Pat Chow are back with their buzzing, guitar-laden sophomore album Overwhelming Care. Like the album name suggests, at times, the album is a manic experience; the change in ethos, delivery, speed and style definitely keeps the listener on their toes, as well as showcases the band’s ability to genre-morph. The album includes songs that were released as singles over a year ago (Green Eyes) and songs that were released in the last few months (Make It Hard). As such, the album stands to be a collection of the band’s best tracks since their remarkable 2015 debut album Are You Okay?.
This mixture of songs over time and genres, including indie, rock, garage and heavy rock, does give the album a sense of a collection of songs and singles, rather than a cohesive conceptual piece. This is neither a good nor a bad thing, but it does beg the question – is the age of the album over? And is it time for the age of the singles?
Seeing and Believing, Tidy and Martydom are examples of a defiantly more 90s grunge and rock feel, a weightier, exhaustive and acute turn for the band with the lyrics slightly drowned out, fuzzy feedback, expeditious guitar and rampant drums. Tidy in particular is reminiscent of late 1990s Foo Fighters. The result is more of an intense onslaught of fast-paced sound rather than the leisurely melodic, lyrical styles of many of the other songs on the album, and a lot of the band’s previous work.
Track three No Strings was actually released as a single in February this year, but rest assured it hasn’t lost any of the charm it punched you in the face with back then. The track is a good example of where the rest of the songs on the album are at – rounder, steadier, brighter, indie rock. No Strings is musically intriguing, the guitar tones are beautiful, the melody charming and the ultra-relatable lyrics just top it all off, which is actually a sentiment that can be applied to all of Pat Chow’s best work. Whilst other songs in the indie rock realm include Green Eyes, which is reminiscent of early 2000s indie (aka holy grail of indie) and Shanny D and Wade of Shite which both flex some slower, garage-y, jangly, toe-tapping, head-nodding and nu-folk sounds.

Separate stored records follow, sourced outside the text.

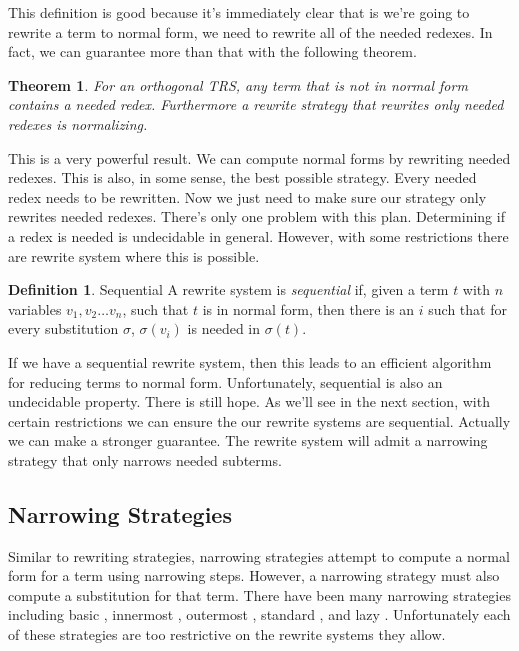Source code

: \documentclass{article}
\newtheorem{theorem}{Theorem}
\theoremstyle{definition}
\newtheorem{definition}{Definition}[section]
\begin{document}
This definition is good because it's immediately clear that is we're going
to rewrite a term to normal form, we need to rewrite all of the needed redexes.
In fact, we can guarantee more than that with the following theorem.

\begin{theorem}
    For an orthogonal TRS, any term that is not in normal form contains a needed redex.
    Furthermore a rewrite strategy that rewrites only needed redexes is normalizing.
\end{theorem}

This is a very powerful result.
We can compute normal forms by rewriting needed redexes.
This is also, in some sense, the best possible strategy.
Every needed redex needs to be rewritten.
Now we just need to make sure our strategy only rewrites needed redexes.
There's only one problem with this plan.
Determining if a redex is needed is undecidable in general.
However, with some restrictions there are rewrite system where this is possible.

\theoremstyle{definition}
\begin{definition}{Sequential}
    A rewrite system is \textit{sequential} if, given a term $t$ with $n$ variables $v_1,v_2\ldots v_n$,
    such that $t$ is in normal form,
    then there is an $i$ such that for every substitution $\sigma$, $\sigma(v_i)$ is needed in $\sigma(t)$.
\end{definition}

If we have a sequential rewrite system,
then this leads to an efficient algorithm for reducing terms to normal form.
Unfortunately, sequential is also an undecidable property.
There is still hope.
As we'll see in the next section,
with certain restrictions we can ensure the our rewrite systems are sequential.
Actually we can make a stronger guarantee.
The rewrite system will admit a narrowing strategy that only narrows needed subterms.

\subsection{Narrowing Strategies}

Similar to rewriting strategies, narrowing strategies attempt to compute a normal form
for a term using narrowing steps.
However, a narrowing strategy must also compute a substitution for that term.
There have been many narrowing strategies including basic \cite{basicNarrowing},
innermost \cite{innermostNarrowing}, outermost \cite{outermostNarrowing},
standard \cite{standardNarrowing}, and lazy \cite{lazyNarrowing}.
Unfortunately each of these strategies are too restrictive on the rewrite systems they allow.
\end{document}
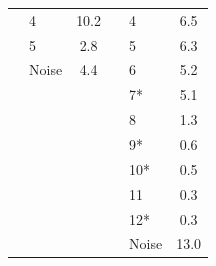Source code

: \begin{table}[h!]
\begin{adjustbox}{max width=\textwidth}
\begin{tabular}{c|lc||c|lc}
                          & 4       & 10.2        &                           & 4       & 6.5         \\
                          & 5       & 2.8         &                           & 5       & 6.3         \\
                          & Noise   & 4.4         &                           & 6       & 5.2         \\
                          &         &             &                           & 7*      & 5.1         \\
                          &         &             &                           & 8       & 1.3         \\
                          &         &             &                           & 9*      & 0.6         \\
                          &         &             &                           & 10*     & 0.5         \\
                          &         &             &                           & 11      & 0.3         \\
                          &         &             &                           & 12*     & 0.3         \\
                          &         &             &                           & Noise   & 13.0       
\end{tabular}%
\end{adjustbox}
\end{table}


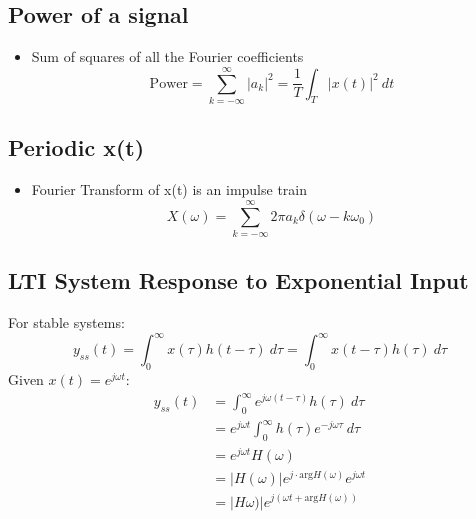 \documentclass[a4paper]{article}
\begin{document}
\subsection{Power of a signal}
\begin{itemize}
    \item Sum of squares of all the Fourier coefficients
    $$\text{Power} = \sum_{k=-\infty}^{\infty}|a_k|^2 = \frac{1}{T}\int_T |x(t)|^2 \ dt$$
\end{itemize}

\subsection{Periodic x(t)}
\begin{itemize}
    \item Fourier Transform of x(t) is an impulse train
    $$X(\omega) = \sum_{k=-\infty}^{\infty}2\pi a_k \delta(\omega -k\omega_0)$$
\end{itemize}

\subsection{LTI System Response to Exponential Input}
For stable systems:
$$y_{ss}(t) = \int_0^\infty x(\tau)h(t-\tau)\ d\tau = \int_0^\infty x(t-\tau)h(\tau)\ d\tau$$
Given $x(t) = e^{j\omega t}$:
\begin{align*}
    y_{ss}(t) &= \int_0^\infty e^{j\omega(t-\tau)} h(\tau)\ d\tau\\
    &= e^{j\omega t}\int_0^\infty h(\tau) e^{-j\omega\tau}\ d\tau\\
    &= e^{j\omega t}H(\omega)\\
    &= |H(\omega)|e^{j\cdot\text{arg}H(\omega)}e^{j\omega t}\\
    &= |H\omega)|e^{j(\omega t+\text{arg}H(\omega))}
\end{align*}
\end{document}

As well as first track and absolute banger Make It Hard, which sits somewhere between their fuller and more harmonious styles, standout tracks also include No Strings, Green Eyes, Are You Okay?, Shanny D and Wade of Shite. In all these songs there is a clear melody, Ben Protasiewicz’s vocals sit closer, the songs do less and let the wit, precision and raucous energy shine through in Pat Chow’s understated way.
There is something unapologetic and brilliant in Pat Chow’s approach to making music; it doesn’t try to do too much, isn’t a afraid of a cheesy singalong chorus, lush harmonies, catchy guitar hooks, dirty fuzz, and thumping, up-front drumming to tie it all together. It’s a simple recipe that needs to be measured perfectly, and the band does this with aplomb. It might not have the utterly undefinable, magical moments of 2015s Are You Okay?, but that was always going to be impossible to match. And as a second album to that cracker, it is pretty great.